Material to process -
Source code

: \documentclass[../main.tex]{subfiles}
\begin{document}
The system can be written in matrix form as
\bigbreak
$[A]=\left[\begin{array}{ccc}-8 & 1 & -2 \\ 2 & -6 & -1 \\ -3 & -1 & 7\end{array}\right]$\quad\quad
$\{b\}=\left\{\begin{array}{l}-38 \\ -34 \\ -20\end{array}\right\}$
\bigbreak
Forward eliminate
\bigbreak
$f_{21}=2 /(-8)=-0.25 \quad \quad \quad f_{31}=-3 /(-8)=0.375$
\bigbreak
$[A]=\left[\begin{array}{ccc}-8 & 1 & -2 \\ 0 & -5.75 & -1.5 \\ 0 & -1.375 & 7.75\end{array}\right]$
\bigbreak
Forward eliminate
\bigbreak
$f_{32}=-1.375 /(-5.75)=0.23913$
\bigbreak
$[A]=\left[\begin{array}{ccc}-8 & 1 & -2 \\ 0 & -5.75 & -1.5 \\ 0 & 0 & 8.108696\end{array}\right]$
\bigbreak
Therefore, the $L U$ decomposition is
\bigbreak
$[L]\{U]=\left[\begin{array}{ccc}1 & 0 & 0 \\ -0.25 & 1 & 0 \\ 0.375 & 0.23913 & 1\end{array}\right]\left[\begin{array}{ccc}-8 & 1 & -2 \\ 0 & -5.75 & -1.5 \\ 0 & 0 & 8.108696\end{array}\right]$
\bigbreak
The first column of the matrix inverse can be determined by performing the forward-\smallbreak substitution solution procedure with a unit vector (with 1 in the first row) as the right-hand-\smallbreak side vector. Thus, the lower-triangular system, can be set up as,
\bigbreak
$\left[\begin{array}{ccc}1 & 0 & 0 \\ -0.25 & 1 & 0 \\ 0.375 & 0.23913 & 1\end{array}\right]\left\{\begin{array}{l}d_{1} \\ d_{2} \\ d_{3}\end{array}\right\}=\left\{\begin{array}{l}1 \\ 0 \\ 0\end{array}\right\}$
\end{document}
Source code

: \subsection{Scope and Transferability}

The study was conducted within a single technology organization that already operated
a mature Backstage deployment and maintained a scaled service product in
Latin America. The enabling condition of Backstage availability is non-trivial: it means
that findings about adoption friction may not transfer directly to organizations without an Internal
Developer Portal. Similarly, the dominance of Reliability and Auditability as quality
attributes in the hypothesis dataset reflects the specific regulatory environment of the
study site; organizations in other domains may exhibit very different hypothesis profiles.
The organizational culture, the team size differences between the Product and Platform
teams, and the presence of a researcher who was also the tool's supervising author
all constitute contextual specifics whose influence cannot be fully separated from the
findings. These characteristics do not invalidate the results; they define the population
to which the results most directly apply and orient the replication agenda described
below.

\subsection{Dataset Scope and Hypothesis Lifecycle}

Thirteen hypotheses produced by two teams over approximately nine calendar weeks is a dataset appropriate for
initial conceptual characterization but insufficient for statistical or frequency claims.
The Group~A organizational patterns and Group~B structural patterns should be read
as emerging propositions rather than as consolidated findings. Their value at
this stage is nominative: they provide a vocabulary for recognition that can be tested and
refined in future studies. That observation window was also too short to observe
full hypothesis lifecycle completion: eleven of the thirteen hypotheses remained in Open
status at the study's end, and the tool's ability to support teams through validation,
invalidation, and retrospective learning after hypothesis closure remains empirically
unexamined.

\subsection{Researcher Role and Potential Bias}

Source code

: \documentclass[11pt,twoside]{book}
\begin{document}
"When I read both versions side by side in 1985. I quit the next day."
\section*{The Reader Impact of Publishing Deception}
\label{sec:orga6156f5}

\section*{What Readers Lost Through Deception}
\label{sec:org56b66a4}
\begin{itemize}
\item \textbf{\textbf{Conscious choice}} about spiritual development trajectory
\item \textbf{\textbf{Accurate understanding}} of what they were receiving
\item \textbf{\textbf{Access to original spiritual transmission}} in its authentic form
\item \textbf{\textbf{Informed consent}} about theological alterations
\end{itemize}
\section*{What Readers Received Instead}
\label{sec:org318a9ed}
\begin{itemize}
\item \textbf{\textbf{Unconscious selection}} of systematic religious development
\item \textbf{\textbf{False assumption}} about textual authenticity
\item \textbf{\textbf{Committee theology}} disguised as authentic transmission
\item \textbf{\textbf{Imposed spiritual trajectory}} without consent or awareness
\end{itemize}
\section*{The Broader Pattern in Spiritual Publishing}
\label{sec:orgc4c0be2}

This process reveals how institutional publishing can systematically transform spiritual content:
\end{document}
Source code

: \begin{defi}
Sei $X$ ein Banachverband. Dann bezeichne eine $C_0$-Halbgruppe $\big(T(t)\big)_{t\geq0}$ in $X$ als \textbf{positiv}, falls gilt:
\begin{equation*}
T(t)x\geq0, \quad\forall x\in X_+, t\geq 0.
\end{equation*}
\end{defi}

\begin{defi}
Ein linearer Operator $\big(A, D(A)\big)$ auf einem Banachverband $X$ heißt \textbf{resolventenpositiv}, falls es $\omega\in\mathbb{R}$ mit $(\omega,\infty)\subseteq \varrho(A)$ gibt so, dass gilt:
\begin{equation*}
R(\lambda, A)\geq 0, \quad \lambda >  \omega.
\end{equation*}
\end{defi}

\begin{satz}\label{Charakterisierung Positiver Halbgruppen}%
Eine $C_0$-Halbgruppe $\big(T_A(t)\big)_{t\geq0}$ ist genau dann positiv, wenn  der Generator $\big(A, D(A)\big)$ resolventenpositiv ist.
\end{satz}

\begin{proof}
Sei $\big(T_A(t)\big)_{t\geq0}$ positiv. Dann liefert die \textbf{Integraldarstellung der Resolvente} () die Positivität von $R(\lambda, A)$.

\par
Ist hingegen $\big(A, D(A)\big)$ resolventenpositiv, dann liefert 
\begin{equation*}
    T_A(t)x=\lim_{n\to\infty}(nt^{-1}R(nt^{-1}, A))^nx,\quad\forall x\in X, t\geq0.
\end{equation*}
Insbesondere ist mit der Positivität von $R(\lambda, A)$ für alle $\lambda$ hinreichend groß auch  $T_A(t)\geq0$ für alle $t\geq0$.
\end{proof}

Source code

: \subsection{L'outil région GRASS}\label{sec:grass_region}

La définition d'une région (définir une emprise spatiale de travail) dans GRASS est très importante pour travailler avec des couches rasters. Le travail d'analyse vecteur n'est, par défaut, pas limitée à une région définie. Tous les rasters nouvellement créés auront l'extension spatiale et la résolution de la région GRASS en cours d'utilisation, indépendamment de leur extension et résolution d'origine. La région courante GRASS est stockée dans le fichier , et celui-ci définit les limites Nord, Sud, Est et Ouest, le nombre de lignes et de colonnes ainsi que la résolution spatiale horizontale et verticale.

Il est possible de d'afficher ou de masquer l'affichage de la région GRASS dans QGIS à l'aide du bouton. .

What you have to do -
Working through the entries above, copy every line in which "also" is found.

Solution -
teams, and the presence of a researcher who was also the tool's supervising author
refined in future studies. That observation window was also too short to observe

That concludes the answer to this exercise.